▶ **RECORDED DATA**:
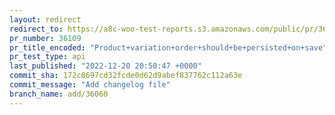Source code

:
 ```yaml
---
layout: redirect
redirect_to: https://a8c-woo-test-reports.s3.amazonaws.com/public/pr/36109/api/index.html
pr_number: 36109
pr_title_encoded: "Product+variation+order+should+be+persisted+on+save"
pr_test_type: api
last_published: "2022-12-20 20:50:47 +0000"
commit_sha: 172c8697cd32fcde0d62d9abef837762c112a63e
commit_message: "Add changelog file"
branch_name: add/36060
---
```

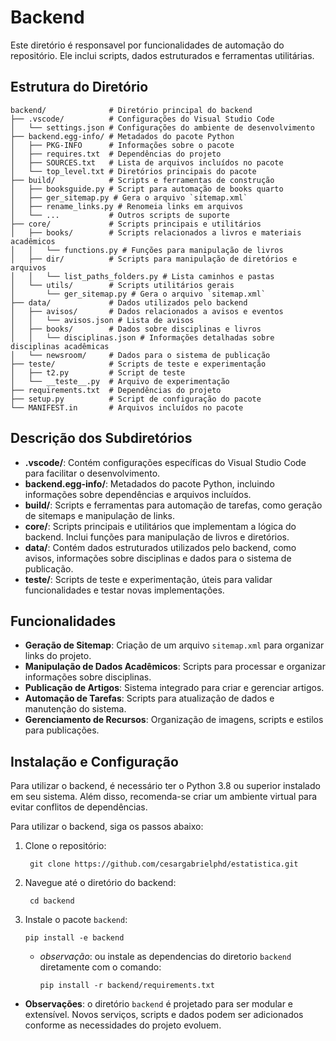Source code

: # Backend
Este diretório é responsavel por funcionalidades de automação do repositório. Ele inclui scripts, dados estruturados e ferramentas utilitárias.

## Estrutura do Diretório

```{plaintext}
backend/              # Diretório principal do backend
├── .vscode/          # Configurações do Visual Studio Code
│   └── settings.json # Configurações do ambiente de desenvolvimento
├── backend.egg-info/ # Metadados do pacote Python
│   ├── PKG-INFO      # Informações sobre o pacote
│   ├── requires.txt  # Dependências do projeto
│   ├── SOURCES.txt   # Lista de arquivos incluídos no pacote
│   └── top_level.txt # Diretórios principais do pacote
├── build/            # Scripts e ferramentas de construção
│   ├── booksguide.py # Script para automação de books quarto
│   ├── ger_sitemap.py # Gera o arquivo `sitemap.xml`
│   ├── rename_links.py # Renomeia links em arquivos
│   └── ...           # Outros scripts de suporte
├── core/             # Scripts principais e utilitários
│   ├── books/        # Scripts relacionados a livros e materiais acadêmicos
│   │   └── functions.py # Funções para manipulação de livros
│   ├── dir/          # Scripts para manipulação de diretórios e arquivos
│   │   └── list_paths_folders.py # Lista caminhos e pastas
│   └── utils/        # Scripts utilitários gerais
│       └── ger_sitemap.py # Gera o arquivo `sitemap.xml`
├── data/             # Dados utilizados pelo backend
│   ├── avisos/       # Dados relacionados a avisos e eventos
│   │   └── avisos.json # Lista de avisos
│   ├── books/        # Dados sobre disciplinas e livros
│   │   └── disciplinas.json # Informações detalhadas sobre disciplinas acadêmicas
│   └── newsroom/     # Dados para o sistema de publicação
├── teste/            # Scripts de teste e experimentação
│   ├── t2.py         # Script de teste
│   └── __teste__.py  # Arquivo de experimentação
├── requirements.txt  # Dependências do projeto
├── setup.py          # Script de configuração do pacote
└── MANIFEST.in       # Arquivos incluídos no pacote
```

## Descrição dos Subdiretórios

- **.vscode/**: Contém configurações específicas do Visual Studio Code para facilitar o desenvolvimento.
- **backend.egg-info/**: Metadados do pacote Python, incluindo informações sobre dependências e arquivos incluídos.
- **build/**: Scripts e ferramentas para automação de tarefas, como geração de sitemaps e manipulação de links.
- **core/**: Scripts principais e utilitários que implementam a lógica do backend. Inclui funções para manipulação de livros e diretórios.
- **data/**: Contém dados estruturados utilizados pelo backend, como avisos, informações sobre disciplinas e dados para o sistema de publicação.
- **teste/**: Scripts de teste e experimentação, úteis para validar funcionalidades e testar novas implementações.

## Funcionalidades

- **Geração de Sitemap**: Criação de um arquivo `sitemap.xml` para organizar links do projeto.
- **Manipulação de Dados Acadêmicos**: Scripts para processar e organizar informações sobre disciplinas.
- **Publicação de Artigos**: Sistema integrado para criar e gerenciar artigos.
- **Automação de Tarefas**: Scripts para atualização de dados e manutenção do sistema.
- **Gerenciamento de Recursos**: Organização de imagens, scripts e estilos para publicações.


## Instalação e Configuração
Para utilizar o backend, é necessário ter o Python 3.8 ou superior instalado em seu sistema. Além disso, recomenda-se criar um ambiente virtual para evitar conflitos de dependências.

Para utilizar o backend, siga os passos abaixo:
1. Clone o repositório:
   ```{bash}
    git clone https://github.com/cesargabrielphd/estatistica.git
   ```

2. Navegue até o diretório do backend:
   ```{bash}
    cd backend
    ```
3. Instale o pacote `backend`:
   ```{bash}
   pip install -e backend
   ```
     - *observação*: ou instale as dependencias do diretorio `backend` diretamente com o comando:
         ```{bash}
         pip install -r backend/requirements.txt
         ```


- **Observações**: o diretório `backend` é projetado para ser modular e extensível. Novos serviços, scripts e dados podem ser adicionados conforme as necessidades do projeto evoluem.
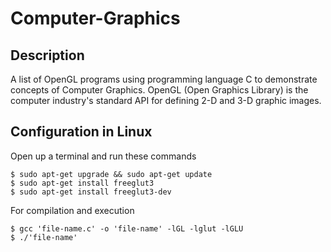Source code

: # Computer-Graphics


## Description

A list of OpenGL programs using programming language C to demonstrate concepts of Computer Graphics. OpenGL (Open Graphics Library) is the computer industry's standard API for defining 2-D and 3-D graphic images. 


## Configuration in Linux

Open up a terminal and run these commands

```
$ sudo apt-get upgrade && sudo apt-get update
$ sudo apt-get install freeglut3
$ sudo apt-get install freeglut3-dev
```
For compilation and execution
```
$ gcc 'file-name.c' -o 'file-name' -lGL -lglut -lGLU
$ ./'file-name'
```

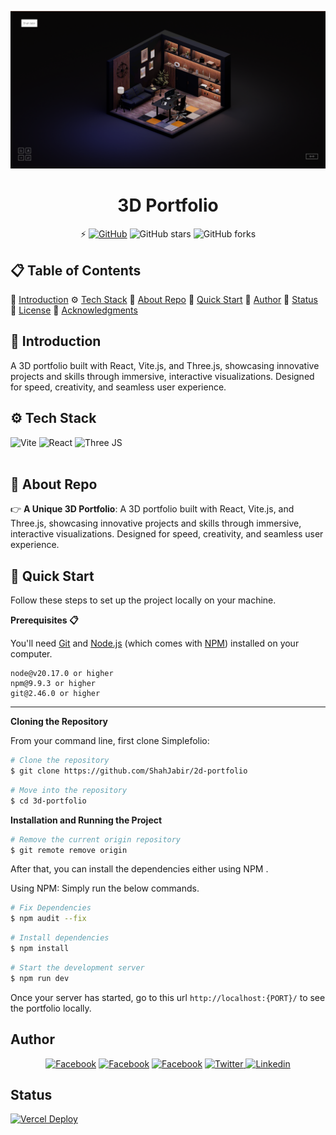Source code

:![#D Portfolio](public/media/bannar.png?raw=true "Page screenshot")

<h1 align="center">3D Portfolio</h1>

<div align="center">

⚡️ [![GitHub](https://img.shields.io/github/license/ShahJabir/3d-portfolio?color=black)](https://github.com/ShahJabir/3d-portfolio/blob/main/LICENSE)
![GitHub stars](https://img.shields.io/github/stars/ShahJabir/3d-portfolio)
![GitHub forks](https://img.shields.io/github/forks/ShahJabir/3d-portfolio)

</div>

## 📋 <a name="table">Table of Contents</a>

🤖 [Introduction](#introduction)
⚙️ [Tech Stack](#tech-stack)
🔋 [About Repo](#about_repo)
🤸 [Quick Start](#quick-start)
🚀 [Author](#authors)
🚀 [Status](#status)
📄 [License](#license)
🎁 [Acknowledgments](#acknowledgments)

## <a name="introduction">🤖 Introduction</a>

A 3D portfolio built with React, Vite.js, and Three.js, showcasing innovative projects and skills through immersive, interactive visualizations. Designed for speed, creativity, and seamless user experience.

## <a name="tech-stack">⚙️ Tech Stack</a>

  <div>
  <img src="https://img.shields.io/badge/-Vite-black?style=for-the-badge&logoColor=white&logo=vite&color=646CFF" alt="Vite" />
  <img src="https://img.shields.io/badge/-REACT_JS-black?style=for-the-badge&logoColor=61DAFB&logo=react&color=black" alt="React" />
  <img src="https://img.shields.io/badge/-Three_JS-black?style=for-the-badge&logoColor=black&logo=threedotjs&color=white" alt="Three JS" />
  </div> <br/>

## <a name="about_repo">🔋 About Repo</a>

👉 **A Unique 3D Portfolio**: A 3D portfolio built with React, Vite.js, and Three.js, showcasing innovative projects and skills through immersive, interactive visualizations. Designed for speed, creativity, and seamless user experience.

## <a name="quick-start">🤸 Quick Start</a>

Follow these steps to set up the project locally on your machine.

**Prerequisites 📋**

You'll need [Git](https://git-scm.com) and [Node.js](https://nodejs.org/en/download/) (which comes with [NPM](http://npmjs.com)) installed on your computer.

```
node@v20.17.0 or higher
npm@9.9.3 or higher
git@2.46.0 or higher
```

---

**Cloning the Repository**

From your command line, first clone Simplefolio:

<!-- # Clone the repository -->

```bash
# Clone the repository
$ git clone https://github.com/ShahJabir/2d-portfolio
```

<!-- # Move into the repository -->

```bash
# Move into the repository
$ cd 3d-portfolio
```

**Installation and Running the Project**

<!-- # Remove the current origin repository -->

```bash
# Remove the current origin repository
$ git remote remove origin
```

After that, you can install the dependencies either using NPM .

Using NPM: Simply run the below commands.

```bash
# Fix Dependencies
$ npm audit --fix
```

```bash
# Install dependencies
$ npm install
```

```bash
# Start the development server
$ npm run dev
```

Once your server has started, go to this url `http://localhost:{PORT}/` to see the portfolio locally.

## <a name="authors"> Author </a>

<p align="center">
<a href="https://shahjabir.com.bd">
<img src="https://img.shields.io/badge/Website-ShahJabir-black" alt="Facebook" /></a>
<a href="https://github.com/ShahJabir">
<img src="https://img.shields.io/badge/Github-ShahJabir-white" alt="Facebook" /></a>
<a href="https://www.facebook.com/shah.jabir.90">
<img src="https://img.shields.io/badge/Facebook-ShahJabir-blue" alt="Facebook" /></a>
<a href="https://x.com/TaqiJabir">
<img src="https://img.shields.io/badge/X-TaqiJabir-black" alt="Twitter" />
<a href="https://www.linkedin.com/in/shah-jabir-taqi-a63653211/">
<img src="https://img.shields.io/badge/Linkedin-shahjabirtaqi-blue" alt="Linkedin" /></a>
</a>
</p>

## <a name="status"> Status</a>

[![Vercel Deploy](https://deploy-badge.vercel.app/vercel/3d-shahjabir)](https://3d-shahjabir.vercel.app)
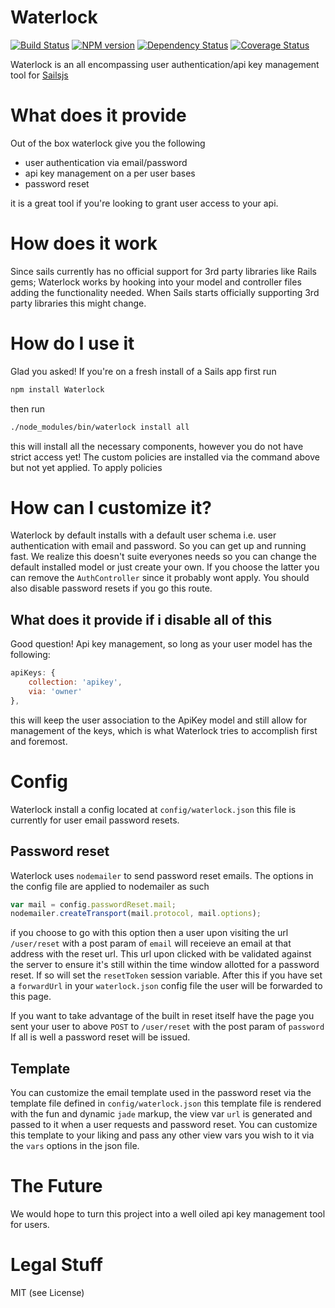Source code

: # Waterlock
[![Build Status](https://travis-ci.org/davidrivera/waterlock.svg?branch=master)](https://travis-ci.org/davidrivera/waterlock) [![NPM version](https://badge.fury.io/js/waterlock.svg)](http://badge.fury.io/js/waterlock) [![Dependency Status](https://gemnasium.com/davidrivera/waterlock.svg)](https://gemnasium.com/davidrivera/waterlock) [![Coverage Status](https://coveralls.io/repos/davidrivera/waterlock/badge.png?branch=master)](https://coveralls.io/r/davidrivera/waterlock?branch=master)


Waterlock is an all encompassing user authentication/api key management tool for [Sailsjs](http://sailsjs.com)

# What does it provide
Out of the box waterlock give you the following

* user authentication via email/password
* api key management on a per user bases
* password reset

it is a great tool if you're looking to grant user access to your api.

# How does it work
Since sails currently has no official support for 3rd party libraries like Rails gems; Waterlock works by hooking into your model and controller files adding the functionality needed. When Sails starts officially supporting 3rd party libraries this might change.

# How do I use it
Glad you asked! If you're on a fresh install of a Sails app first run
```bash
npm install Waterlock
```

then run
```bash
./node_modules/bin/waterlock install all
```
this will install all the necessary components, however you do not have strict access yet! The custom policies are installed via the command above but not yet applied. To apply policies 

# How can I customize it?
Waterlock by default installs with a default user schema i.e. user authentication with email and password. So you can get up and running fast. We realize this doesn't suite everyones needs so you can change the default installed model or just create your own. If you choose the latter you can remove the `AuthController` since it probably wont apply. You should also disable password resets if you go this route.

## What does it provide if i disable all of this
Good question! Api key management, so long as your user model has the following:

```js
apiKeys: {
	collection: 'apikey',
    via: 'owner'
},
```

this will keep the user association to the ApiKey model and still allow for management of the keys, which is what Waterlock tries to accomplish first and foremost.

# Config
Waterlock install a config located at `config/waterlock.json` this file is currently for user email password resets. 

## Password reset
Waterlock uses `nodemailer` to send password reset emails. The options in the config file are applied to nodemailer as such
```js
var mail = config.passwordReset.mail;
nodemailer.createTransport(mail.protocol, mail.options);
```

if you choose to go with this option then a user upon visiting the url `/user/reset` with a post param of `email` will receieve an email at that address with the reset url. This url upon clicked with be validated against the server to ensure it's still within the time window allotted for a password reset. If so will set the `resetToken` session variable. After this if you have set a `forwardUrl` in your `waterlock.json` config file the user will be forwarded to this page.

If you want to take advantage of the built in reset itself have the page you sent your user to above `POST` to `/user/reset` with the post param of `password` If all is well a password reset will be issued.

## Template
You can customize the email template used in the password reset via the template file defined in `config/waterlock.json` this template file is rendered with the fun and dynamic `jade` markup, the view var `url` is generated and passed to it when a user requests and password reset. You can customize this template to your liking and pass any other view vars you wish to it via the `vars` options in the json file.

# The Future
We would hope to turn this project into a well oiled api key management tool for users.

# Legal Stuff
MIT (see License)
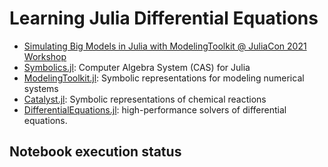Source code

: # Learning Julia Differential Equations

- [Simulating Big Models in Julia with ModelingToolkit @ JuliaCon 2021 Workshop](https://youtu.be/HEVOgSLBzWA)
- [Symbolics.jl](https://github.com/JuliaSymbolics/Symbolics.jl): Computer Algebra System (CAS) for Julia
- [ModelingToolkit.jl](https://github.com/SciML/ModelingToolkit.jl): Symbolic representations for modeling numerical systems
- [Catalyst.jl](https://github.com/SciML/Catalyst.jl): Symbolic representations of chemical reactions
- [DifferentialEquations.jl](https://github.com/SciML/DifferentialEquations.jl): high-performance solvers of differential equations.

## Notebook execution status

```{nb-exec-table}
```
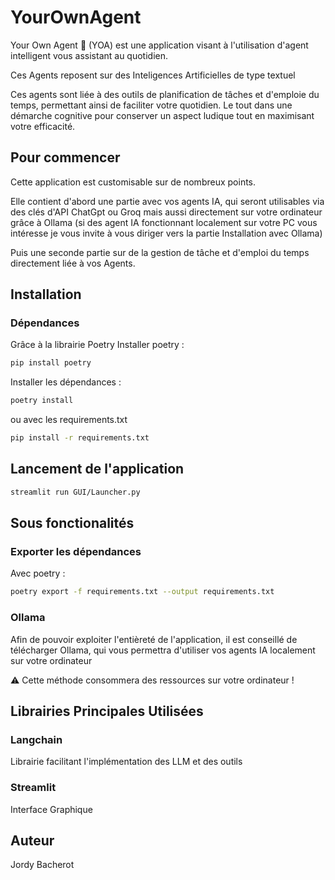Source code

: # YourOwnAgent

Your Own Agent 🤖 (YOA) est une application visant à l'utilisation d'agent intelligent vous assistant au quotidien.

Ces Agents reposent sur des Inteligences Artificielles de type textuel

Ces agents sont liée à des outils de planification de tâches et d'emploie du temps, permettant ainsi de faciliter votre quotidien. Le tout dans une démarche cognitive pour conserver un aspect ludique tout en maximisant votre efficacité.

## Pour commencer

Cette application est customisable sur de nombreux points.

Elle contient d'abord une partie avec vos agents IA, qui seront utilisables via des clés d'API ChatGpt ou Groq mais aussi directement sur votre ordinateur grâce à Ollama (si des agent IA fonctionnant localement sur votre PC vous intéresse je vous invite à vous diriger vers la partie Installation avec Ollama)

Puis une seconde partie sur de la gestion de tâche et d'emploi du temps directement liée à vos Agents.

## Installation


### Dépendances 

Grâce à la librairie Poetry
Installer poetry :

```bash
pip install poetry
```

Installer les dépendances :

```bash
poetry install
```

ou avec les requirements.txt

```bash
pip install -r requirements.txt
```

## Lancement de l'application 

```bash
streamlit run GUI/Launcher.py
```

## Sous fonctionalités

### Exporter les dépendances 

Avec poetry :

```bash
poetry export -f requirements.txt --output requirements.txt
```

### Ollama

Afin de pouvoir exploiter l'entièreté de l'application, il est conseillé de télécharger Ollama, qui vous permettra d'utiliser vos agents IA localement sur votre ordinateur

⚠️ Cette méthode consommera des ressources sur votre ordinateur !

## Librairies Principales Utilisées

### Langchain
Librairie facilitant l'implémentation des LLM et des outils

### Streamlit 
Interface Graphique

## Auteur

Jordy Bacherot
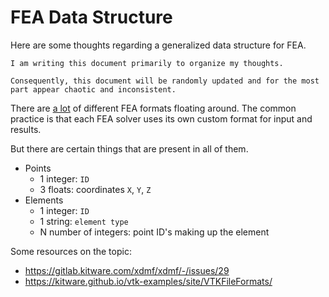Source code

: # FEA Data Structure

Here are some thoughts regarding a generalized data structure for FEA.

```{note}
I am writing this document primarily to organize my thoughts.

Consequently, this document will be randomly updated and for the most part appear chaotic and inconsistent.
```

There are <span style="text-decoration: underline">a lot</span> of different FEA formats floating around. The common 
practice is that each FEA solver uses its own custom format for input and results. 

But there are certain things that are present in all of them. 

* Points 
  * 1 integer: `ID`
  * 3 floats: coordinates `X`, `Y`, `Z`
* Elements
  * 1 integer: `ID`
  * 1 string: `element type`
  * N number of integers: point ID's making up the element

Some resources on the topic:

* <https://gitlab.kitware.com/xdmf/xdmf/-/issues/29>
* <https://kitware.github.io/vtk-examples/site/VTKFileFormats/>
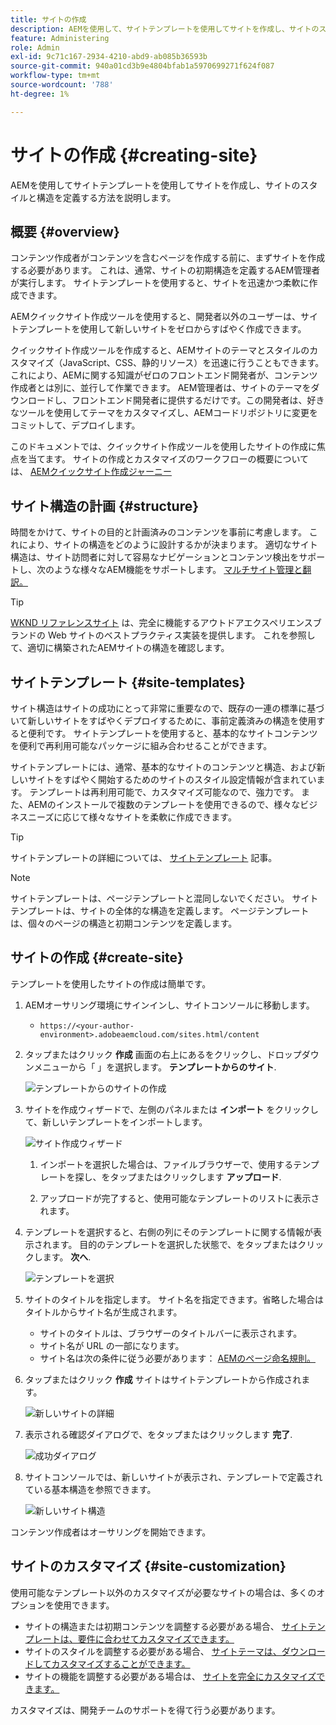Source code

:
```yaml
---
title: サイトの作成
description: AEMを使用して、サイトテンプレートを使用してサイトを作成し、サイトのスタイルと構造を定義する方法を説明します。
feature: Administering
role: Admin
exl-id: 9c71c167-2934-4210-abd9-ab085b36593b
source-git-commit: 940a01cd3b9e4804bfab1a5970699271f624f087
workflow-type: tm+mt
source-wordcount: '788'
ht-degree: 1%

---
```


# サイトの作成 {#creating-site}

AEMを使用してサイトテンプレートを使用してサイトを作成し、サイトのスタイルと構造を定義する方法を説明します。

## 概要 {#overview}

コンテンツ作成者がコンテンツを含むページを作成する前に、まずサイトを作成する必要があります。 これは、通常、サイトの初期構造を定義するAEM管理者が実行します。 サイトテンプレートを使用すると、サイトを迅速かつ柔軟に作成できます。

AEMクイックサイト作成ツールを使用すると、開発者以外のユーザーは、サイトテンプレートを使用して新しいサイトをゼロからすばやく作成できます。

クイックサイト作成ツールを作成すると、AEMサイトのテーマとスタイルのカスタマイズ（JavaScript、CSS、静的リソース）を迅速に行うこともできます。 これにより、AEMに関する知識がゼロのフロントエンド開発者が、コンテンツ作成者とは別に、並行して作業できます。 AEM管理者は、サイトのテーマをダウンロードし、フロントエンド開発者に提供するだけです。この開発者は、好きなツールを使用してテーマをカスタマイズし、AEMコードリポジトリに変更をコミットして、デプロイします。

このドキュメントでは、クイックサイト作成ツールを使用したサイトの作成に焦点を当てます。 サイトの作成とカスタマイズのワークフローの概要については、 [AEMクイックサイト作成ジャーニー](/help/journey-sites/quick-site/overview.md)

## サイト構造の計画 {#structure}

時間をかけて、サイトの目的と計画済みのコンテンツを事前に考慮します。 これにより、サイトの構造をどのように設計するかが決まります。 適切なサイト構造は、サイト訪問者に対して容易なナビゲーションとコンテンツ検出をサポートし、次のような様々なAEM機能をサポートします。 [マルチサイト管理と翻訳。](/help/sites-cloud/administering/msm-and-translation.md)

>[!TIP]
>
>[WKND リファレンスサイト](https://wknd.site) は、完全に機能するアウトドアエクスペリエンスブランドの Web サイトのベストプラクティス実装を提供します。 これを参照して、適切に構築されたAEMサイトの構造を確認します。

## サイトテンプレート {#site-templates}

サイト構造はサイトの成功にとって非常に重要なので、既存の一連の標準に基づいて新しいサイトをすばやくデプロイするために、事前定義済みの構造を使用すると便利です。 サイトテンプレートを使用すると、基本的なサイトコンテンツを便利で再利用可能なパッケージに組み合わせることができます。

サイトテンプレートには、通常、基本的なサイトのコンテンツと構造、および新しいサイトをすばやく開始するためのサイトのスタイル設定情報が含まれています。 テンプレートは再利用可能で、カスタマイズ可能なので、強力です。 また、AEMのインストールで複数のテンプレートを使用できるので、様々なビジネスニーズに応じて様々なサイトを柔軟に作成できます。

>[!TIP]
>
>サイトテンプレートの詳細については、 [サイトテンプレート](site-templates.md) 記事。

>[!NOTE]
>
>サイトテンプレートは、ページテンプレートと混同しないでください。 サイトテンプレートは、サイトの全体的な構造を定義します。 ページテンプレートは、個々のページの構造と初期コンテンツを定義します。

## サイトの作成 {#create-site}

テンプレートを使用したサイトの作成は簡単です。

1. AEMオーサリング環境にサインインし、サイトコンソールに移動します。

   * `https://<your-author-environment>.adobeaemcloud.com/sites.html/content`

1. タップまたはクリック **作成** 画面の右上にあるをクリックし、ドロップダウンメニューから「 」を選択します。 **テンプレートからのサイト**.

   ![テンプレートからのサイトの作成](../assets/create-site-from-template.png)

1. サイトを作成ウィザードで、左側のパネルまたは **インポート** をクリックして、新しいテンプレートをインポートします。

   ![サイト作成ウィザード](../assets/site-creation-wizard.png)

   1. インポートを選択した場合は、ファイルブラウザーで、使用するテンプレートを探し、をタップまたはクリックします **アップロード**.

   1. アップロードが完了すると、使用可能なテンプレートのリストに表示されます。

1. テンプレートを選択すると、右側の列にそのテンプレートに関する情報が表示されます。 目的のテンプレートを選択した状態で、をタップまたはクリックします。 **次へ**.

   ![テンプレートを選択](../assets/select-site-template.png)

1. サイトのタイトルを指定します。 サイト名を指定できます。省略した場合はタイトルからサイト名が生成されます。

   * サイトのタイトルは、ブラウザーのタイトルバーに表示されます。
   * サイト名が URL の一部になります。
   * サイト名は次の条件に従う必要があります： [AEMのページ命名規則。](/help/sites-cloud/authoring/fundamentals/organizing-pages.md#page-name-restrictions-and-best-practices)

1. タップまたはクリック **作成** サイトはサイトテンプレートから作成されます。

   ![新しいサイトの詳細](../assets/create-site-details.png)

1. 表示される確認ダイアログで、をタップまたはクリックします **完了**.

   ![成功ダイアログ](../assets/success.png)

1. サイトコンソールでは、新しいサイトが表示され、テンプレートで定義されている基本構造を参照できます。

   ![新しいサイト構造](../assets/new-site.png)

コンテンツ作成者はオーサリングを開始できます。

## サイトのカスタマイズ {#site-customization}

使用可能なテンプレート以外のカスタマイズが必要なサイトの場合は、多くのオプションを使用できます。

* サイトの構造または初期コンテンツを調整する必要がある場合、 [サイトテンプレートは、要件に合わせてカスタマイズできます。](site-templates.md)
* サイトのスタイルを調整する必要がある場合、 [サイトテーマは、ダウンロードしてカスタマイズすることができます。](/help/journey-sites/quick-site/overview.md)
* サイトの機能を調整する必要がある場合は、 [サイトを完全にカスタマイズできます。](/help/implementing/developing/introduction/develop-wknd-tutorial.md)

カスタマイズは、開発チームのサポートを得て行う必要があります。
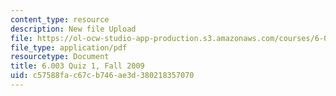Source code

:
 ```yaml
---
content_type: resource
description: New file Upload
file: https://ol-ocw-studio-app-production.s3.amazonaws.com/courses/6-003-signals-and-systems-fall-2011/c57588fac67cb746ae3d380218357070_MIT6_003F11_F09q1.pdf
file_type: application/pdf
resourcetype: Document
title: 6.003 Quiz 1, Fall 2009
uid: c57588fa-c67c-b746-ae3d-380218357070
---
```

▶ **ABOUT THIS EXERCISE**:
Would you copy out every line in the records that includes the string "these"?

▶ **RESULT BELOW**:
Open up a terminal and run these commands
Follow these steps to set up the project locally on your machine.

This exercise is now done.